== Provided data ==
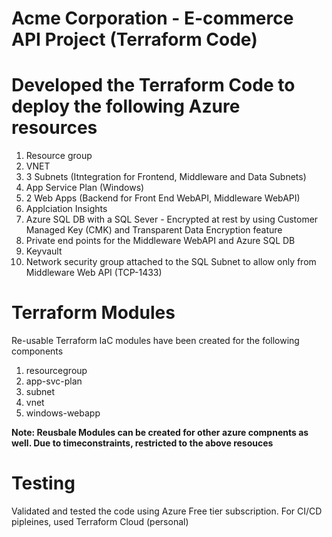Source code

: # Acme Corporation - E-commerce API Project (Terraform Code)

# Developed the Terraform Code to deploy the following Azure resources

1. Resource group
2. VNET
3. 3 Subnets (Itntegration for Frontend, Middleware and Data Subnets)
4. App Service Plan (Windows)
5. 2 Web Apps (Backend for Front End WebAPI, Middleware WebAPI)
6. Applciation Insights 
6. Azure SQL DB with a SQL Sever - Encrypted at rest by using Customer Managed Key (CMK) and Transparent Data Encryption feature
7. Private end points for the Middleware WebAPI and Azure SQL DB
8. Keyvault
9. Network security group attached to the SQL Subnet to allow only from Middleware Web API (TCP-1433)


# Terraform Modules
Re-usable Terraform IaC modules have been created for the following components
1. resourcegroup
2. app-svc-plan
3. subnet
4. vnet
5. windows-webapp

**Note: Reusbale Modules can be created for other azure compnents  as well. Due to timeconstraints, restricted to the above resouces**

# Testing
Validated and tested the code using Azure Free tier subscription. 
For CI/CD pipleines, used Terraform Cloud (personal)

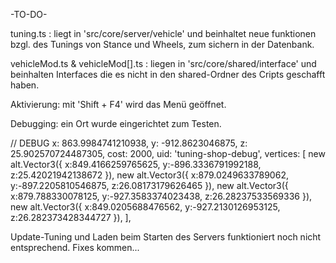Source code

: -TO-DO-

tuning.ts : liegt in 'src/core/server/vehicle' und beinhaltet neue funktionen bzgl. des Tunings von Stance und Wheels, zum sichern in der Datenbank.

vehicleMod.ts & vehicleMod[].ts : liegen in 'src/core/shared/interface' und beinhalten Interfaces die es nicht in den shared-Ordner des Cripts geschafft haben.

Aktivierung: mit 'Shift + F4' wird das Menü geöffnet.

Debugging: ein Ort wurde eingerichtet zum Testen. 

// DEBUG
x: 863.9984741210938,
y: -912.8623046875,
z: 25.902570724487305,
cost: 2000,
uid: 'tuning-shop-debug',
vertices: [
    new alt.Vector3({ x:849.4166259765625, y:-896.3336791992188, z:25.42021942138672 }),
    new alt.Vector3({ x:879.0249633789062, y:-897.2205810546875, z:26.08173179626465 }),
    new alt.Vector3({ x:879.788330078125, y:-927.3583374023438, z:26.28237533569336 }),
    new alt.Vector3({ x:849.0205688476562, y:-927.2130126953125, z:26.282373428344727 }),
],

Update-Tuning und Laden beim Starten des Servers funktioniert noch nicht entsprechend. Fixes kommen...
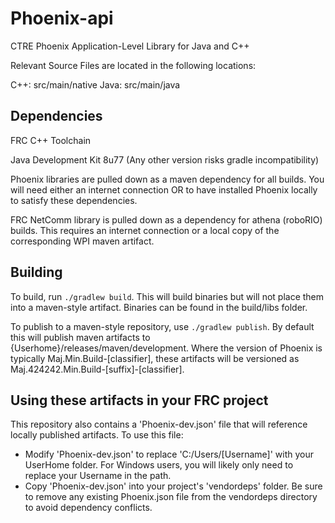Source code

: # Phoenix-api
CTRE Phoenix Application-Level Library for Java and C++

Relevant Source Files are located in the following locations:

C++: src/main/native
Java: src/main/java


## Dependencies
FRC C++ Toolchain

Java Development Kit 8u77 (Any other version risks gradle incompatibility)

Phoenix libraries are pulled down as a maven dependency for all builds.
You will need either an internet connection OR to have installed Phoenix locally to satisfy these dependencies.

FRC NetComm library is pulled down as a dependency for athena (roboRIO) builds.  This requires an internet connection or a local copy of the corresponding WPI maven artifact.

## Building
To build, run `./gradlew build`.
This will build binaries but will not place them into a maven-style artifact.  Binaries can be found in the build/libs folder.

To publish to a maven-style repository, use `./gradlew publish`.
By default this will publish maven artifacts to {Userhome}/releases/maven/development.
Where the version of Phoenix is typically Maj.Min.Build-[classifier], these artifacts will be versioned as Maj.424242.Min.Build-[suffix]-[classifier].

## Using these artifacts in your FRC project
This repository also contains a 'Phoenix-dev.json' file that will reference locally published artifacts.
To use this file:
- Modify 'Phoenix-dev.json' to replace 'C:/Users/[Username]' with your UserHome folder.  For Windows users, you will likely only need to replace your Username in the path.
- Copy 'Phoenix-dev.json' into your project's 'vendordeps' folder.  Be sure to remove any existing Phoenix.json file from the vendordeps directory to avoid dependency conflicts.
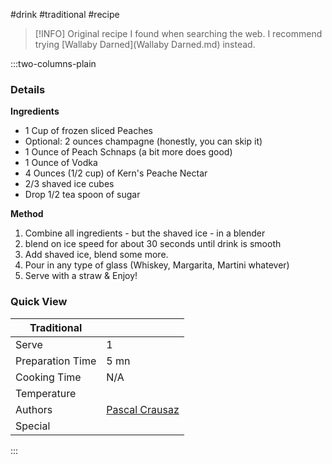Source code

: #drink #traditional #recipe

> [!INFO]
> Original recipe I found when searching the web. I recommend trying [Wallaby Darned](Wallaby Darned.md) instead.

:::two-columns-plain

### Details
**Ingredients**

- 1 Cup of frozen sliced Peaches
- Optional: 2 ounces champagne (honestly, you can skip it)
- 1 Ounce of Peach Schnaps (a bit more does good)
- 1 Ounce of Vodka
- 4 Ounces (1/2 cup) of Kern's Peache Nectar
- 2/3 shaved ice cubes
- Drop 1/2 tea spoon of sugar


**Method**

1. Combine all ingredients - but the shaved ice - in a blender
2. blend on ice speed for about 30 seconds until drink is smooth
3. Add shaved ice, blend some more.
4. Pour in any type of glass (Whiskey, Margarita, Martini whatever)
5. Serve with a straw & Enjoy!


### Quick View
| Traditional      |                                                |
| ---------------- | ---------------------------------------------- |
| Serve            | 1                                              |
| Preparation Time | 5 mn                                           |
| Cooking Time     | N/A                                            |
| Temperature      |                                                |
| Authors          | [Pascal Crausaz](mailto:pascal@askpascal.com)  |
| Special          |                                                |

:::

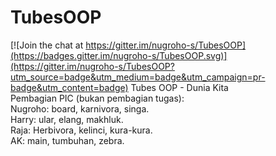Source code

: # TubesOOP

[![Join the chat at https://gitter.im/nugroho-s/TubesOOP](https://badges.gitter.im/nugroho-s/TubesOOP.svg)](https://gitter.im/nugroho-s/TubesOOP?utm_source=badge&utm_medium=badge&utm_campaign=pr-badge&utm_content=badge)
Tubes OOP - Dunia Kita<br/>
Pembagian PIC (bukan pembagian tugas):<br/>
Nugroho: board, karnivora, singa.<br/>
Harry: ular, elang, makhluk.<br/>
Raja: Herbivora, kelinci, kura-kura.<br/>
AK: main, tumbuhan, zebra.
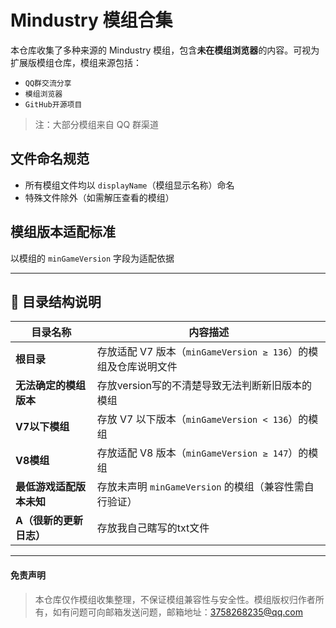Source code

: # Mindustry 模组合集

本仓库收集了多种来源的 Mindustry 模组，包含**未在模组浏览器**的内容。可视为扩展版模组仓库，模组来源包括：
- `QQ群交流分享`
- `模组浏览器`
- `GitHub开源项目`
> 注：大部分模组来自 QQ 群渠道

## 文件命名规范
- 所有模组文件均以 `displayName`（模组显示名称）命名
- 特殊文件除外（如需解压查看的模组）

## 模组版本适配标准
以模组的 `minGameVersion` 字段为适配依据

---

## 📂 目录结构说明

| 目录名称                  | 内容描述                                                                 |
|---------------------------|--------------------------------------------------------------------------|
| **根目录**                | 存放适配 V7 版本（`minGameVersion ≥ 136`）的模组及仓库说明文件           |
| **无法确定的模组版本**  | 存放version写的不清楚导致无法判断新旧版本的模组                               |
| **V7以下模组**           | 存放 V7 以下版本（`minGameVersion < 136`）的模组                     |
| **V8模组**               | 存放适配 V8 版本（`minGameVersion ≥ 147`）的模组                   |
| **最低游戏适配版本未知**       | 存放未声明 `minGameVersion` 的模组（兼容性需自行验证）                  |
| **A（很新的更新日志）**            | 存放我自己瞎写的txt文件                          |

---
#### 免责声明
> 本仓库仅作模组收集整理，不保证模组兼容性与安全性。模组版权归作者所有，如有问题可向邮箱发送问题，邮箱地址：3758268235@qq.com
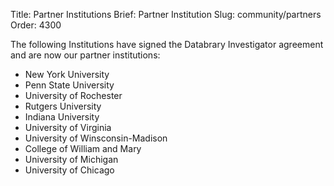 Title: Partner Institutions
Brief: Partner Institution
Slug: community/partners
Order: 4300

The following Institutions have signed the Databrary Investigator agreement and are now our partner institutions:

* New York University
* Penn State University
* University of Rochester
* Rutgers University
* Indiana University
* University of Virginia
* University of Winsconsin-Madison
* College of William and Mary
* University of Michigan 
* University of Chicago

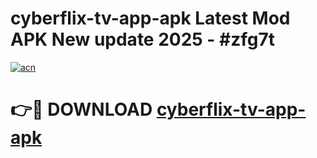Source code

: # cyberflix-tv-app-apk Latest Mod APK New update 2025 - #zfg7t

[![acn](https://github.com/user-attachments/assets/0f9c940e-d8b0-45ae-aac7-cd30a18b3e1c)](https://app.mediaupload.pro?title=cyberflix-tv-app-apk&ref=22-F2)

# 👉🔴 DOWNLOAD [cyberflix-tv-app-apk](https://app.mediaupload.pro?title=cyberflix-tv-app-apk&ref=22-F2)
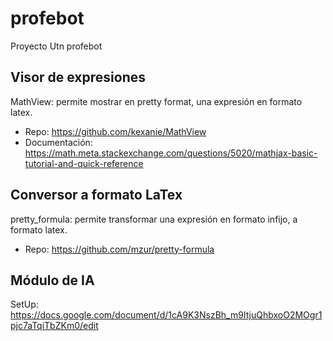 # profebot
Proyecto Utn profebot

## Visor de expresiones

MathView: permite mostrar en pretty format, una expresión en formato latex.

* Repo: https://github.com/kexanie/MathView
* Documentación: https://math.meta.stackexchange.com/questions/5020/mathjax-basic-tutorial-and-quick-reference

## Conversor a formato LaTex

pretty_formula: permite transformar una expresión en formato infijo, a formato latex.

* Repo: https://github.com/mzur/pretty-formula

## Módulo de IA

SetUp: https://docs.google.com/document/d/1cA9K3NszBh_m9ItjuQhbxoO2MOgr1pjc7aTqiTbZKm0/edit
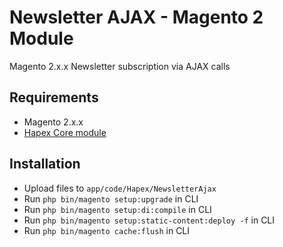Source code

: # Newsletter AJAX - Magento 2 Module

Magento 2.x.x Newsletter subscription via AJAX calls

## Requirements
-   Magento 2.x.x
-   [Hapex Core module](https://github.com/shinoamakusa/m2-core)

## Installation
-   Upload files to `app/code/Hapex/NewsletterAjax`
-   Run `php bin/magento setup:upgrade` in CLI
-   Run `php bin/magento setup:di:compile` in CLI
-   Run `php bin/magento setup:static-content:deploy -f` in CLI
-   Run `php bin/magento cache:flush` in CLI
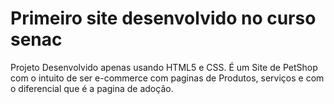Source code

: # Primeiro site desenvolvido no curso senac

Projeto Desenvolvido apenas usando HTML5 e CSS.
É um Site de PetShop com o intuito de ser e-commerce com paginas de Produtos, serviços e com o diferencial que é a pagina de adoção. 
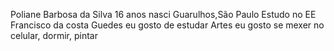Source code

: Poliane Barbosa da Silva 
16 anos 
nasci Guarulhos,São Paulo 
Estudo no EE Francisco da costa Guedes 
eu gosto de estudar Artes 
eu gosto se mexer no celular, dormir, pintar 
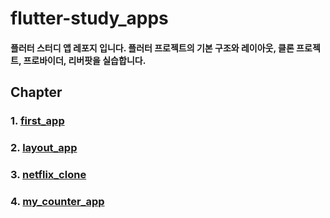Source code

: # flutter-study_apps

#### 플러터 스터디 앱 레포지 입니다. 플러터 프로젝트의 기본 구조와 레이아웃, 클론 프로젝트, 프로바이더, 리버팟을 실습합니다.

## Chapter

### 1. [first_app](https://github.com/baeseonghyeon/flutter-study_apps/tree/main/first_app)

### 2. [layout_app](https://github.com/baeseonghyeon/flutter-study_apps/tree/main/layout_app)

### 3. [netflix_clone](https://github.com/baeseonghyeon/flutter-study_apps/tree/main/netflix_clone)

### 4. [my_counter_app](https://github.com/baeseonghyeon/flutter-study_apps/tree/main/my_counter_app)
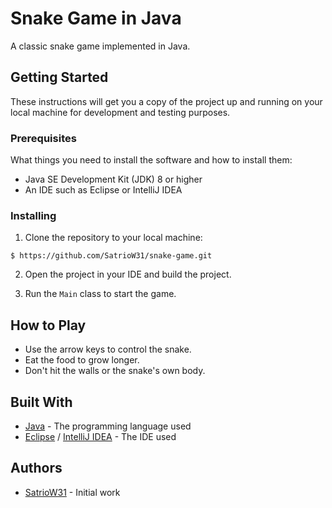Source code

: # Snake Game in Java

A classic snake game implemented in Java.

## Getting Started

These instructions will get you a copy of the project up and running on your local machine for development and testing purposes.

### Prerequisites

What things you need to install the software and how to install them:

- Java SE Development Kit (JDK) 8 or higher
- An IDE such as Eclipse or IntelliJ IDEA

### Installing

1. Clone the repository to your local machine:

  ``
  $ https://github.com/SatrioW31/snake-game.git
  ``

2. Open the project in your IDE and build the project.

3. Run the `Main` class to start the game.

## How to Play

- Use the arrow keys to control the snake.
- Eat the food to grow longer.
- Don't hit the walls or the snake's own body.

## Built With

- [Java](https://java.com/en/) - The programming language used
- [Eclipse](https://eclipse.org/) / [IntelliJ IDEA](https://www.jetbrains.com/idea/) - The IDE used

## Authors

- [SatrioW31](https://github.com/your-username) - Initial work

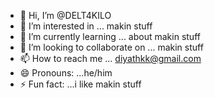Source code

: - 👋 Hi, I’m @DELT4KILO
- 👀 I’m interested in ... makin stuff
- 🌱 I’m currently learning ... about makin stuff
- 💞️ I’m looking to collaborate on ... makin stuff
- 📫 How to reach me ... diyathkk@gmail.com 
- 😄 Pronouns: ...he/him
- ⚡ Fun fact: ...i like makin stuff

<!---
DELT4KILO/DELT4KILO is a ✨ special ✨ repository because its `README.md` (this file) appears on your GitHub profile.
You can click the Preview link to take a look at your changes.
--->
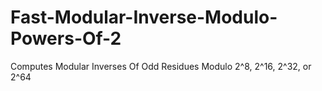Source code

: # Fast-Modular-Inverse-Modulo-Powers-Of-2
Computes Modular Inverses Of Odd Residues Modulo 2^8, 2^16, 2^32, or 2^64
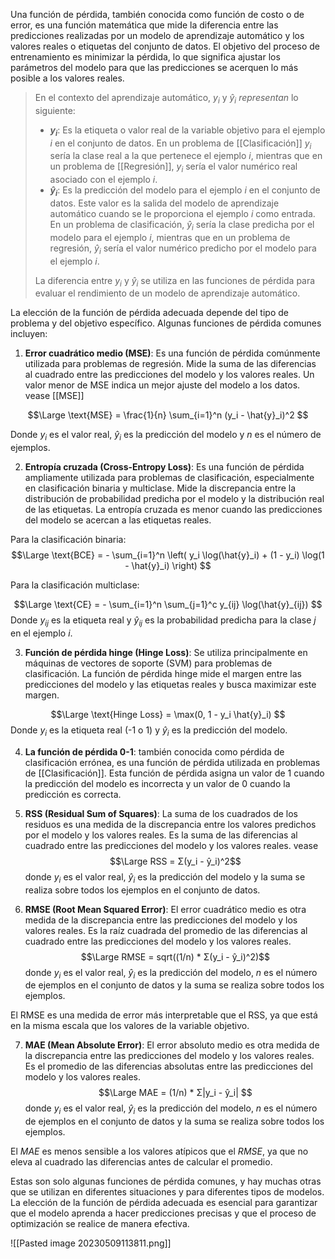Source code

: Una función de pérdida, también conocida como función de costo o de error, es una función matemática que mide la diferencia entre las predicciones realizadas por un modelo de aprendizaje automático y los valores reales o etiquetas del conjunto de datos. El objetivo del proceso de entrenamiento es minimizar la pérdida, lo que significa ajustar los parámetros del modelo para que las predicciones se acerquen lo más posible a los valores reales.

> En el contexto del aprendizaje automático, $y_i$ y $ŷ_i$ $representan$ lo siguiente:
> -   **$y_i$**: Es la etiqueta o valor real de la variable objetivo para el ejemplo $i$ en el conjunto de datos. En un problema de [[Clasificación]] $y_i$ sería la clase real a la que pertenece el ejemplo $i$, mientras que en un problema de [[Regresión]], $y_i$ sería el valor numérico real asociado con el ejemplo $i$.
> -   **$ŷ_i$**: Es la predicción del modelo para el ejemplo $i$ en el conjunto de datos. Este valor es la salida del modelo de aprendizaje automático cuando se le proporciona el ejemplo $i$ como entrada. En un problema de clasificación, $ŷ_i$ sería la clase predicha por el modelo para el ejemplo $i$, mientras que en un problema de regresión, $ŷ_i$ sería el valor numérico predicho por el modelo para el ejemplo $i$.
>
> La diferencia entre $y_i$ y $ŷ_i$ se utiliza en las funciones de pérdida para evaluar el rendimiento de un modelo de aprendizaje automático.

La elección de la función de pérdida adecuada depende del tipo de problema y del objetivo específico. Algunas funciones de pérdida comunes incluyen:

1.  **Error cuadrático medio (MSE)**: Es una función de pérdida comúnmente utilizada para problemas de regresión. Mide la suma de las diferencias al cuadrado entre las predicciones del modelo y los valores reales. Un valor menor de MSE indica un mejor ajuste del modelo a los datos. vease [[MSE]]

$$\Large
\text{MSE} = \frac{1}{n} \sum_{i=1}^n (y_i - \hat{y}_i)^2
$$

Donde $y_i$ es el valor real, $ŷ_i$ es la predicción del modelo y $n$ es el número de ejemplos.

2.  **Entropía cruzada (Cross-Entropy Loss)**: Es una función de pérdida ampliamente utilizada para problemas de clasificación, especialmente en clasificación binaria y multiclase. Mide la discrepancia entre la distribución de probabilidad predicha por el modelo y la distribución real de las etiquetas. La entropía cruzada es menor cuando las predicciones del modelo se acercan a las etiquetas reales.

Para la clasificación binaria: 
$$\Large
	\text{BCE} = - \sum_{i=1}^n \left( y_i \log(\hat{y}_i) + (1 - y_i) \log(1 - \hat{y}_i) \right)
$$

Para la clasificación multiclase: 

$$\Large
\text{CE} = - \sum_{i=1}^n \sum_{j=1}^c y_{ij} \log(\hat{y}_{ij})
$$
Donde $y_{ij}$ es la etiqueta real y $ŷ_{ij}$ es la probabilidad predicha para la clase $j$ en el ejemplo $i$.

3.  **Función de pérdida hinge (Hinge Loss)**: Se utiliza principalmente en máquinas de vectores de soporte (SVM) para problemas de clasificación. La función de pérdida hinge mide el margen entre las predicciones del modelo y las etiquetas reales y busca maximizar este margen.

$$\Large
\text{Hinge Loss} = \max(0, 1 - y_i \hat{y}_i)
$$
Donde $y_i$ es la etiqueta real (-1 o 1) y $ŷ_i$ es la predicción del modelo.

4. **La función de pérdida 0-1**: también conocida como pérdida de clasificación errónea, es una función de pérdida utilizada en problemas de [[Clasificación]]. Esta función de pérdida asigna un valor de 1 cuando la predicción del modelo es incorrecta y un valor de 0 cuando la predicción es correcta.
   
5.  **RSS (Residual Sum of Squares)**: La suma de los cuadrados de los residuos es una medida de la discrepancia entre los valores predichos por el modelo y los valores reales. Es la suma de las diferencias al cuadrado entre las predicciones del modelo y los valores reales.   vease 
   $$\Large RSS = Σ(y_i - ŷ_i)^2$$donde $y_i$ es el valor real, $ŷ_i$ es la predicción del modelo y la suma se realiza sobre todos los ejemplos en el conjunto de datos.
   
6. **RMSE (Root Mean Squared Error)**: El error cuadrático medio es otra medida de la discrepancia entre las predicciones del modelo y los valores reales. Es la raíz cuadrada del promedio de las diferencias al cuadrado entre las predicciones del modelo y los valores reales.
$$\Large RMSE = sqrt((1/n) * Σ(y_i - ŷ_i)^2)$$donde $y_i$ es el valor real, $ŷ_i$ es la predicción del modelo, $n$ es el número de ejemplos en el conjunto de datos y la suma se realiza sobre todos los ejemplos.

El RMSE es una medida de error más interpretable que el RSS, ya que está en la misma escala que los valores de la variable objetivo.

7. **MAE (Mean Absolute Error)**: El error absoluto medio es otra medida de la discrepancia entre las predicciones del modelo y los valores reales. Es el promedio de las diferencias absolutas entre las predicciones del modelo y los valores reales.
$$\Large MAE = (1/n) * Σ|y_i - ŷ_i| $$
donde $y_i$ es el valor real, $ŷ_i$ es la predicción del modelo, $n$ es el número de ejemplos en el conjunto de datos y la suma se realiza sobre todos los ejemplos.

El $MAE$ es menos sensible a los valores atípicos que el $RMSE$, ya que no eleva al cuadrado las diferencias antes de calcular el promedio.

Estas son solo algunas funciones de pérdida comunes, y hay muchas otras que se utilizan en diferentes situaciones y para diferentes tipos de modelos. La elección de la función de pérdida adecuada es esencial para garantizar que el modelo aprenda a hacer predicciones precisas y que el proceso de optimización se realice de manera efectiva.

![[Pasted image 20230509113811.png]]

== Task details ==
Look above for the line with "Projeto Desenvolvido apenas"; quote it and every line after it, stopping after the line with "### Prerequisites", exactly, with nothing added and without pictures.

== Task result ==
Projeto Desenvolvido apenas usando HTML5 e CSS.
É um Site de PetShop com o intuito de ser e-commerce com paginas de Produtos, serviços e com o diferencial que é a pagina de adoção. 
Source code

: Poliane Barbosa da Silva 
16 anos 
nasci Guarulhos,São Paulo 
Estudo no EE Francisco da costa Guedes 
eu gosto de estudar Artes 
eu gosto se mexer no celular, dormir, pintar 
Source code

: # flutter-study_apps

#### 플러터 스터디 앱 레포지 입니다. 플러터 프로젝트의 기본 구조와 레이아웃, 클론 프로젝트, 프로바이더, 리버팟을 실습합니다.

## Chapter

### 1. [first_app](https://github.com/baeseonghyeon/flutter-study_apps/tree/main/first_app)

### 2. [layout_app](https://github.com/baeseonghyeon/flutter-study_apps/tree/main/layout_app)

### 3. [netflix_clone](https://github.com/baeseonghyeon/flutter-study_apps/tree/main/netflix_clone)

### 4. [my_counter_app](https://github.com/baeseonghyeon/flutter-study_apps/tree/main/my_counter_app)
Source code

: # Snake Game in Java

A classic snake game implemented in Java.

## Getting Started

These instructions will get you a copy of the project up and running on your local machine for development and testing purposes.

### Prerequisites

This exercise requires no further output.